A day before the draft legislation was tabled in Parliament for debate, Mboi E. Misati, an officer in charge of the Patent Information and Documentation Centre at the Kenya Industrial Property Institute (KIPI), told AFRICANEWS that he thought the Bill would sail through despite the prolonged war on access to cheaper drugs by pharmaceutical companies. "Drug companies have strongly lobbied against the Bill, arguing that Kenya has no capacity to implement the complicated use of AIDS drugs," Misati said.

The new legislation now allows the government to have access to cheap drugs through compulsory licensing, parallel importation, and governmental use, which are actions in line with WTO rules if done to combat a national emergency. Section 58(2) will enable goods from different manufacturers, with different prices, to be available in the Kenyan market at much lower prices. This clause has been applied to medicinal goods and in particular to drugs used for the management of HIV/AIDS.

Misati also noted that drug manufacturers continue to sell their drugs at a high price long after the patent expires. They can do this because most people are not aware of Intellectual Property Rights (IPRs) rules. Manufacturers are also able to use the same process to create the same product under the name of a generic drug.

To clear up the misunderstanding that a generic drug is inferior to an original one, Misati explained: "Generic drugs have the same physical, chemical, and thus functional, properties as the original product, only that the latter is patented and thus the cost is high than the former."

He also warned that not all HIV/AIDS medicines are patented and are therefore not justified to be so highly priced. "A Diflucan, a retroviral, was costing over KSh18,000 (US$234) and went for Ksh8,000 (US$104) hardly three months ago, while a local pharmacist was dispensing a retroviral at over KSh20,000 (US$260), which now costs KSh300 (US$4)," Misati said.

But why are the drug companies uncomfortable with lowering the prices for HIV/AIDS drugs in developing countries such as Kenya to save millions of people who are suffering of the disease? Misati explained that the majority of these drug companies are based in the so-called developed world including European countries and the United States.

Another fact is that both European countries and the U.S. allow parallel importation of drugs and other goods. This means that generic drugs sold at a cheaper price in Kenya or other countries may find their way back to the European countries or the U.S. through parallel importation.

"If this is allowed to happen then it will interfere with fair competition and erode the essence of patent rights: the monopoly to enable an inventor or corporation to recoup the investment in time, money, effort and other resources expended in order to create a new contribution to technology," said Misati, the second Kenyan to earn a Masters of Intellectual Property.

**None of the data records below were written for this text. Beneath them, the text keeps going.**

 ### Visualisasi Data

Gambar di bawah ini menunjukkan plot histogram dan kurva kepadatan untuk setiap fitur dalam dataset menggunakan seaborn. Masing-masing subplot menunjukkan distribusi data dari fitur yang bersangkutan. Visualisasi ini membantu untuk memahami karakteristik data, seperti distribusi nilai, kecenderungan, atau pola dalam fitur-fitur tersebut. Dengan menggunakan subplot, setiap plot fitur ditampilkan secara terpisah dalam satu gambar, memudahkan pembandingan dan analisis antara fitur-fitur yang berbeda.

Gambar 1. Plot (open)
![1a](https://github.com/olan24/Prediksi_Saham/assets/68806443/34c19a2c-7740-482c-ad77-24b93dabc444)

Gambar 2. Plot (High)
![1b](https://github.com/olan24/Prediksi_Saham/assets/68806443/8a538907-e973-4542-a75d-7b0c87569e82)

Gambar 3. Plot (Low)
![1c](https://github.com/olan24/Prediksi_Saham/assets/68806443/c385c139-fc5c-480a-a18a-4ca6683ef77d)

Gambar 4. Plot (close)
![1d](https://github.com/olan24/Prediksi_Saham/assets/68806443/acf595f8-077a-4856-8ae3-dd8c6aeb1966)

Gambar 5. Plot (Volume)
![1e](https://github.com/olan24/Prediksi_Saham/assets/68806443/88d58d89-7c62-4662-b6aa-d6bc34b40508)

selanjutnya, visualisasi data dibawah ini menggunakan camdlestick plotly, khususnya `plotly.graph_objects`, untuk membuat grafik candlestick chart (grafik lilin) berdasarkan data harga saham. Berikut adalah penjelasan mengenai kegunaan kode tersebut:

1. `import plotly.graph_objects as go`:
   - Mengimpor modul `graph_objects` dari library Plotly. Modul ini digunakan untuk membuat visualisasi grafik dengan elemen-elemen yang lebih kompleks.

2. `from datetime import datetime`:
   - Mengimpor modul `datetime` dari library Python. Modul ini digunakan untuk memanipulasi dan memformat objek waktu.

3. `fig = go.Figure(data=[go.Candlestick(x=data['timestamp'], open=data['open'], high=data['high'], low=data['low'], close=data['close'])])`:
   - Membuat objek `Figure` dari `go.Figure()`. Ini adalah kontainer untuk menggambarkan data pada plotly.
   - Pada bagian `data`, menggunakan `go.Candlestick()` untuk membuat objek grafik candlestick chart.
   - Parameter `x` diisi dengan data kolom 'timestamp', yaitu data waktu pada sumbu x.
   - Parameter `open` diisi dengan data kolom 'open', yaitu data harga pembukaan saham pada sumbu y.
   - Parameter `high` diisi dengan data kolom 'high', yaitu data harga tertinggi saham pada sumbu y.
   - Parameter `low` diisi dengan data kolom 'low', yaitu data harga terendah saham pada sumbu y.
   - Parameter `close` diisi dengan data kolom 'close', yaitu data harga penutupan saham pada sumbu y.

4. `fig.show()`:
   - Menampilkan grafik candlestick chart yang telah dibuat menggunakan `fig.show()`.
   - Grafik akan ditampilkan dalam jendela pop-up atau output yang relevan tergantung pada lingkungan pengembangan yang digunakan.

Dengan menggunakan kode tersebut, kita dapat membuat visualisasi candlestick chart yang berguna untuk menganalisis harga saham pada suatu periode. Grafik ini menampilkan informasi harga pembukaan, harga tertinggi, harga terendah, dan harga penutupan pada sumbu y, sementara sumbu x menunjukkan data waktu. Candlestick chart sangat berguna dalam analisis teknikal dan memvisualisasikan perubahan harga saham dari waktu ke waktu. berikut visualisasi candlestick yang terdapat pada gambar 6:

It became necessary to repeal Kenya's Industrial Property Act due to a number of developments in intellectual property law on the international scene, and in particular the Patent Law Treaty and the agreements on Trade-Related Aspects of Intellectual Property Rights (TRIPs).

The TRIPs Agreement sets minimum standards to protect intellectual property rights. All countries party to the WTO are supposed to amend their IPRs laws to conform to this agreement or otherwise face international trade sanctions.

Kenya is a member of WTO, and like all other developing countries, was supposed to conform to the TRIPS Agreement by January 1, 2000.

On April 27, African leaders signed a joint declaration in Abuja, Nigeria, in which they urged the United Nations to increase funds to fight the AIDS epidemic. They also encouraged the governments to use "appropriate legislation and international trade regulations" to provide affordable, effective AIDS drugs to those infected with the disease. The virus has killed 23 million people globally, 17 million in sub-Saharan Africa alone.

Meanwhile, Nyumbani Home for HIV-positive orphans in Nairobi became the first organisation to receive generic drugs. The 14 cartons of the antiretroviral drug AZT that Nyumani received from the Brazillian company MSF will benefit 76 AIDS orphans.

After all is said and done, Nkosi will be remembered for his achievement in influencing official health policies of world governments. He did not make his plea in vain.